**Try it:** Answer with a bare number: the count of lines in the data below that contain the word "viene".

· · · · · · ·

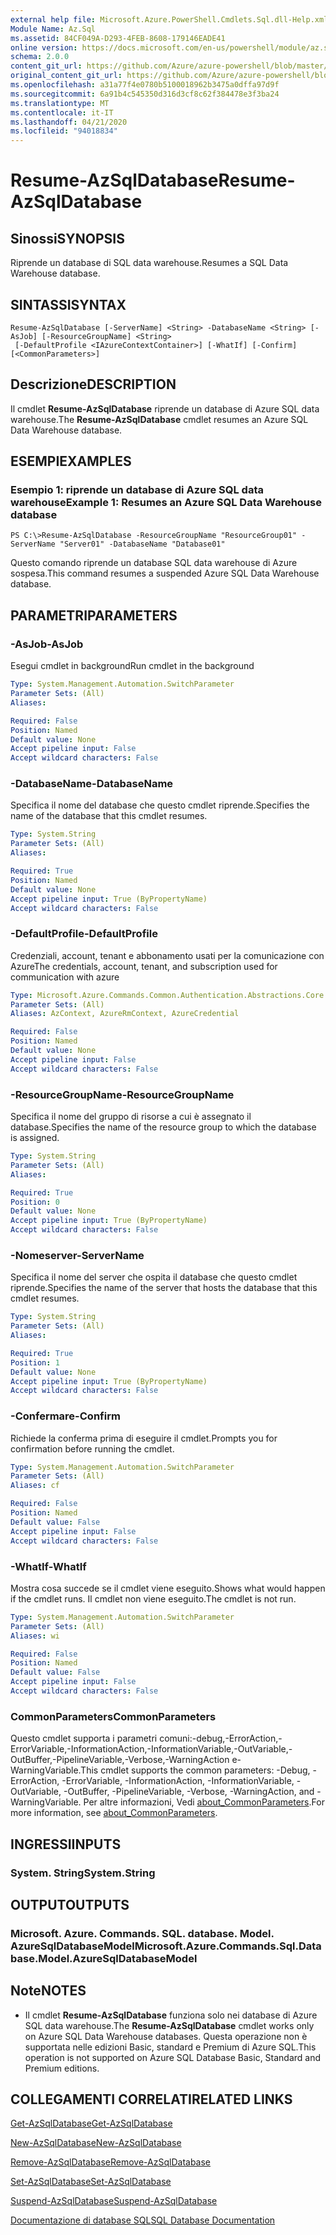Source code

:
 ```yaml
---
external help file: Microsoft.Azure.PowerShell.Cmdlets.Sql.dll-Help.xml
Module Name: Az.Sql
ms.assetid: 84CF049A-D293-4FEB-8608-179146EADE41
online version: https://docs.microsoft.com/en-us/powershell/module/az.sql/resume-azsqldatabase
schema: 2.0.0
content_git_url: https://github.com/Azure/azure-powershell/blob/master/src/Sql/Sql/help/Resume-AzSqlDatabase.md
original_content_git_url: https://github.com/Azure/azure-powershell/blob/master/src/Sql/Sql/help/Resume-AzSqlDatabase.md
ms.openlocfilehash: a31a77f4e0780b5100018962b3475a0dffa97d9f
ms.sourcegitcommit: 6a91b4c545350d316d3cf8c62f384478e3f3ba24
ms.translationtype: MT
ms.contentlocale: it-IT
ms.lasthandoff: 04/21/2020
ms.locfileid: "94018834"
---
```

# <span data-ttu-id="da5df-101">Resume-AzSqlDatabase</span><span class="sxs-lookup"><span data-stu-id="da5df-101">Resume-AzSqlDatabase</span></span>

## <span data-ttu-id="da5df-102">Sinossi</span><span class="sxs-lookup"><span data-stu-id="da5df-102">SYNOPSIS</span></span>
<span data-ttu-id="da5df-103">Riprende un database di SQL data warehouse.</span><span class="sxs-lookup"><span data-stu-id="da5df-103">Resumes a SQL Data Warehouse database.</span></span>

## <span data-ttu-id="da5df-104">SINTASSI</span><span class="sxs-lookup"><span data-stu-id="da5df-104">SYNTAX</span></span>

```
Resume-AzSqlDatabase [-ServerName] <String> -DatabaseName <String> [-AsJob] [-ResourceGroupName] <String>
 [-DefaultProfile <IAzureContextContainer>] [-WhatIf] [-Confirm] [<CommonParameters>]
```

## <span data-ttu-id="da5df-105">Descrizione</span><span class="sxs-lookup"><span data-stu-id="da5df-105">DESCRIPTION</span></span>
<span data-ttu-id="da5df-106">Il cmdlet **Resume-AzSqlDatabase** riprende un database di Azure SQL data warehouse.</span><span class="sxs-lookup"><span data-stu-id="da5df-106">The **Resume-AzSqlDatabase** cmdlet resumes an Azure SQL Data Warehouse database.</span></span>

## <span data-ttu-id="da5df-107">ESEMPI</span><span class="sxs-lookup"><span data-stu-id="da5df-107">EXAMPLES</span></span>

### <span data-ttu-id="da5df-108">Esempio 1: riprende un database di Azure SQL data warehouse</span><span class="sxs-lookup"><span data-stu-id="da5df-108">Example 1: Resumes an Azure SQL Data Warehouse database</span></span>
```
PS C:\>Resume-AzSqlDatabase -ResourceGroupName "ResourceGroup01" -ServerName "Server01" -DatabaseName "Database01"
```

<span data-ttu-id="da5df-109">Questo comando riprende un database SQL data warehouse di Azure sospesa.</span><span class="sxs-lookup"><span data-stu-id="da5df-109">This command resumes a suspended Azure SQL Data Warehouse database.</span></span>

## <span data-ttu-id="da5df-110">PARAMETRI</span><span class="sxs-lookup"><span data-stu-id="da5df-110">PARAMETERS</span></span>

### <span data-ttu-id="da5df-111">-AsJob</span><span class="sxs-lookup"><span data-stu-id="da5df-111">-AsJob</span></span>
<span data-ttu-id="da5df-112">Esegui cmdlet in background</span><span class="sxs-lookup"><span data-stu-id="da5df-112">Run cmdlet in the background</span></span>

```yaml
Type: System.Management.Automation.SwitchParameter
Parameter Sets: (All)
Aliases:

Required: False
Position: Named
Default value: None
Accept pipeline input: False
Accept wildcard characters: False
```

### <span data-ttu-id="da5df-113">-DatabaseName</span><span class="sxs-lookup"><span data-stu-id="da5df-113">-DatabaseName</span></span>
<span data-ttu-id="da5df-114">Specifica il nome del database che questo cmdlet riprende.</span><span class="sxs-lookup"><span data-stu-id="da5df-114">Specifies the name of the database that this cmdlet resumes.</span></span>

```yaml
Type: System.String
Parameter Sets: (All)
Aliases:

Required: True
Position: Named
Default value: None
Accept pipeline input: True (ByPropertyName)
Accept wildcard characters: False
```

### <span data-ttu-id="da5df-115">-DefaultProfile</span><span class="sxs-lookup"><span data-stu-id="da5df-115">-DefaultProfile</span></span>
<span data-ttu-id="da5df-116">Credenziali, account, tenant e abbonamento usati per la comunicazione con Azure</span><span class="sxs-lookup"><span data-stu-id="da5df-116">The credentials, account, tenant, and subscription used for communication with azure</span></span>

```yaml
Type: Microsoft.Azure.Commands.Common.Authentication.Abstractions.Core.IAzureContextContainer
Parameter Sets: (All)
Aliases: AzContext, AzureRmContext, AzureCredential

Required: False
Position: Named
Default value: None
Accept pipeline input: False
Accept wildcard characters: False
```

### <span data-ttu-id="da5df-117">-ResourceGroupName</span><span class="sxs-lookup"><span data-stu-id="da5df-117">-ResourceGroupName</span></span>
<span data-ttu-id="da5df-118">Specifica il nome del gruppo di risorse a cui è assegnato il database.</span><span class="sxs-lookup"><span data-stu-id="da5df-118">Specifies the name of the resource group to which the database is assigned.</span></span>

```yaml
Type: System.String
Parameter Sets: (All)
Aliases:

Required: True
Position: 0
Default value: None
Accept pipeline input: True (ByPropertyName)
Accept wildcard characters: False
```

### <span data-ttu-id="da5df-119">-Nomeserver</span><span class="sxs-lookup"><span data-stu-id="da5df-119">-ServerName</span></span>
<span data-ttu-id="da5df-120">Specifica il nome del server che ospita il database che questo cmdlet riprende.</span><span class="sxs-lookup"><span data-stu-id="da5df-120">Specifies the name of the server that hosts the database that this cmdlet resumes.</span></span>

```yaml
Type: System.String
Parameter Sets: (All)
Aliases:

Required: True
Position: 1
Default value: None
Accept pipeline input: True (ByPropertyName)
Accept wildcard characters: False
```

### <span data-ttu-id="da5df-121">-Confermare</span><span class="sxs-lookup"><span data-stu-id="da5df-121">-Confirm</span></span>
<span data-ttu-id="da5df-122">Richiede la conferma prima di eseguire il cmdlet.</span><span class="sxs-lookup"><span data-stu-id="da5df-122">Prompts you for confirmation before running the cmdlet.</span></span>

```yaml
Type: System.Management.Automation.SwitchParameter
Parameter Sets: (All)
Aliases: cf

Required: False
Position: Named
Default value: False
Accept pipeline input: False
Accept wildcard characters: False
```

### <span data-ttu-id="da5df-123">-WhatIf</span><span class="sxs-lookup"><span data-stu-id="da5df-123">-WhatIf</span></span>
<span data-ttu-id="da5df-124">Mostra cosa succede se il cmdlet viene eseguito.</span><span class="sxs-lookup"><span data-stu-id="da5df-124">Shows what would happen if the cmdlet runs.</span></span>
<span data-ttu-id="da5df-125">Il cmdlet non viene eseguito.</span><span class="sxs-lookup"><span data-stu-id="da5df-125">The cmdlet is not run.</span></span>

```yaml
Type: System.Management.Automation.SwitchParameter
Parameter Sets: (All)
Aliases: wi

Required: False
Position: Named
Default value: False
Accept pipeline input: False
Accept wildcard characters: False
```

### <span data-ttu-id="da5df-126">CommonParameters</span><span class="sxs-lookup"><span data-stu-id="da5df-126">CommonParameters</span></span>
<span data-ttu-id="da5df-127">Questo cmdlet supporta i parametri comuni:-debug,-ErrorAction,-ErrorVariable,-InformationAction,-InformationVariable,-OutVariable,-OutBuffer,-PipelineVariable,-Verbose,-WarningAction e-WarningVariable.</span><span class="sxs-lookup"><span data-stu-id="da5df-127">This cmdlet supports the common parameters: -Debug, -ErrorAction, -ErrorVariable, -InformationAction, -InformationVariable, -OutVariable, -OutBuffer, -PipelineVariable, -Verbose, -WarningAction, and -WarningVariable.</span></span> <span data-ttu-id="da5df-128">Per altre informazioni, Vedi [about_CommonParameters](http://go.microsoft.com/fwlink/?LinkID=113216).</span><span class="sxs-lookup"><span data-stu-id="da5df-128">For more information, see [about_CommonParameters](http://go.microsoft.com/fwlink/?LinkID=113216).</span></span>

## <span data-ttu-id="da5df-129">INGRESSI</span><span class="sxs-lookup"><span data-stu-id="da5df-129">INPUTS</span></span>

### <span data-ttu-id="da5df-130">System. String</span><span class="sxs-lookup"><span data-stu-id="da5df-130">System.String</span></span>

## <span data-ttu-id="da5df-131">OUTPUT</span><span class="sxs-lookup"><span data-stu-id="da5df-131">OUTPUTS</span></span>

### <span data-ttu-id="da5df-132">Microsoft. Azure. Commands. SQL. database. Model. AzureSqlDatabaseModel</span><span class="sxs-lookup"><span data-stu-id="da5df-132">Microsoft.Azure.Commands.Sql.Database.Model.AzureSqlDatabaseModel</span></span>

## <span data-ttu-id="da5df-133">Note</span><span class="sxs-lookup"><span data-stu-id="da5df-133">NOTES</span></span>
* <span data-ttu-id="da5df-134">Il cmdlet **Resume-AzSqlDatabase** funziona solo nei database di Azure SQL data warehouse.</span><span class="sxs-lookup"><span data-stu-id="da5df-134">The **Resume-AzSqlDatabase** cmdlet works only on Azure SQL Data Warehouse databases.</span></span> <span data-ttu-id="da5df-135">Questa operazione non è supportata nelle edizioni Basic, standard e Premium di Azure SQL.</span><span class="sxs-lookup"><span data-stu-id="da5df-135">This operation is not supported on Azure SQL Database Basic, Standard and Premium editions.</span></span>

## <span data-ttu-id="da5df-136">COLLEGAMENTI CORRELATI</span><span class="sxs-lookup"><span data-stu-id="da5df-136">RELATED LINKS</span></span>

[<span data-ttu-id="da5df-137">Get-AzSqlDatabase</span><span class="sxs-lookup"><span data-stu-id="da5df-137">Get-AzSqlDatabase</span></span>](./Get-AzSqlDatabase.md)

[<span data-ttu-id="da5df-138">New-AzSqlDatabase</span><span class="sxs-lookup"><span data-stu-id="da5df-138">New-AzSqlDatabase</span></span>](./New-AzSqlDatabase.md)

[<span data-ttu-id="da5df-139">Remove-AzSqlDatabase</span><span class="sxs-lookup"><span data-stu-id="da5df-139">Remove-AzSqlDatabase</span></span>](./Remove-AzSqlDatabase.md)

[<span data-ttu-id="da5df-140">Set-AzSqlDatabase</span><span class="sxs-lookup"><span data-stu-id="da5df-140">Set-AzSqlDatabase</span></span>](./Set-AzSqlDatabase.md)

[<span data-ttu-id="da5df-141">Suspend-AzSqlDatabase</span><span class="sxs-lookup"><span data-stu-id="da5df-141">Suspend-AzSqlDatabase</span></span>](./Suspend-AzSqlDatabase.md)

[<span data-ttu-id="da5df-142">Documentazione di database SQL</span><span class="sxs-lookup"><span data-stu-id="da5df-142">SQL Database Documentation</span></span>](https://docs.microsoft.com/azure/sql-database/)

· · · · · · ·

**Answer below:** 2